In her capacity as a diplomat in Japan, Rikki facilitated a new flight path between Australia and Fukuoka among various other contributions to the bilateral relationship, and reported on the death and state funeral of Emperor Hirohito. The latter role, combined with her parents’ experience of war and her study of post-war intellectual Maruyama Masao, fuelled an enduring research interest in Japan’s war responsibility.
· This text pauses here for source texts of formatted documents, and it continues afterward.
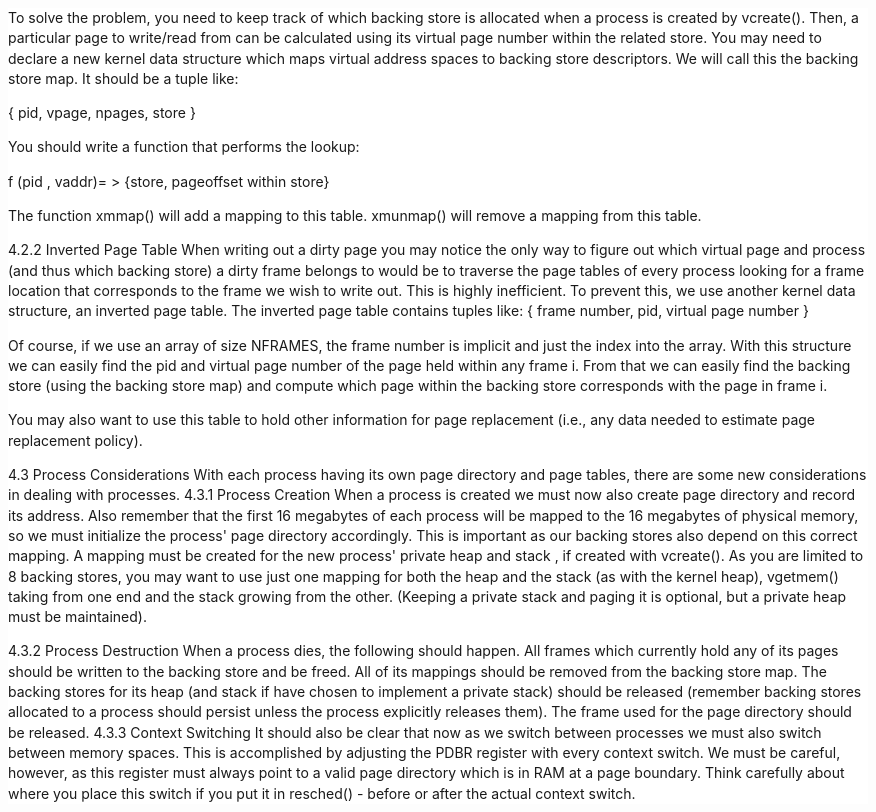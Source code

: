 To solve the problem, you need to keep track of which backing store is allocated when a process is created by vcreate(). Then, a particular page to write/read from can be calculated using its virtual page number within the related store. You may need to declare a new kernel data structure which maps virtual address spaces to backing store descriptors. We will call this the backing store map. It should be a tuple like:

{ pid, vpage, npages, store }

You should write a function that performs the lookup:

f (pid , vaddr)= > {store, pageoffset within store}

The function xmmap() will add a mapping to this table. xmunmap() will remove a mapping from this table.

4.2.2 Inverted Page Table
When writing out a dirty page you may notice the only way to figure out which virtual page and process (and thus which backing store) a dirty frame belongs to would be to traverse the page tables of every process looking for a frame location that corresponds to the frame we wish to write out. This is highly inefficient. To prevent this, we use another kernel data structure, an inverted page table. The inverted page table contains tuples like:
{ frame number, pid, virtual page number }

Of course, if we use an array of size NFRAMES, the frame number is implicit and just the index into the array. With this structure we can easily find the pid and virtual page number of the page held within any frame i. From that we can easily find the backing store (using the backing store map) and compute which page within the backing store corresponds with the page in frame i.

You may also want to use this table to hold other information for page replacement (i.e., any data needed to estimate page replacement policy).

4.3 Process Considerations
With each process having its own page directory and page tables, there are some new considerations in dealing with processes.
4.3.1 Process Creation
When a process is created we must now also create page directory and record its address. Also remember that the first 16 megabytes of each process will be mapped to the 16 megabytes of physical memory, so we must initialize the process' page directory accordingly. This is important as our backing stores also depend on this correct mapping.
A mapping must be created for the new process' private heap and stack , if created with vcreate(). As you are limited to 8 backing stores, you may want to use just one mapping for both the heap and the stack (as with the kernel heap), vgetmem() taking from one end and the stack growing from the other. (Keeping a private stack and paging it is optional, but a private heap must be maintained).

4.3.2 Process Destruction
When a process dies, the following should happen.
All frames which currently hold any of its pages should be written to the backing store and be freed.
All of its mappings should be removed from the backing store map.
The backing stores for its heap (and stack if have chosen to implement a private stack) should be released (remember backing stores allocated to a process should persist unless the process explicitly releases them).
The frame used for the page directory should be released.
4.3.3 Context Switching
It should also be clear that now as we switch between processes we must also switch between memory spaces. This is accomplished by adjusting the PDBR register with every context switch. We must be careful, however, as this register must always point to a valid page directory which is in RAM at a page boundary.
Think carefully about where you place this switch if you put it in resched() - before or after the actual context switch.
Rikki ultimately left the Foreign Service to pursue her academic interests, which saw her take up a position in modern Japanese history at the University of Sydney and subsequently, Leiden University in the Netherlands. As a professor at Leiden, she served as editor of the Routledge/Leiden series on Modern East Asian Politics and History and undertook a research project with long-time friend and colleague Professor Axel Schneider on “Historical Consciousness and the Future in China and Japan.”

After leaving her post at Leiden, Rikki expanded upon her distinguished scholarly career by taking on a number of senior management positions in academia. She served as Dean of the Coral Bell School of Asia Pacific Affairs and Dean of the Faculty of Asian Studies at the Australian National University and later, Dean of the School of Arts Director of the Asia Research Centre at Murdoch University.

Over the course of her academic career Rikki mentored numerous aspiring Japan specialists through teaching and research supervision. Her students held her in the highest esteem and were deeply appreciative of her generous support and guidance. She continued to serve on supervisory panels for doctoral students at the ANU up until her passing.

Rikki was moreover a beloved member of the Japan Studies academic community in Canberra (and beyond), and her analysis of Japanese politics was often a feature of the ANU’s Japan Update Conference, news reports and think tank events.

On behalf of the Japan studies community at the ANU, the Japan Institute and Australia Japan Research Centre express our deepest condolences to Rikki’s brother, Tim Kersten, and her friends, students and colleagues.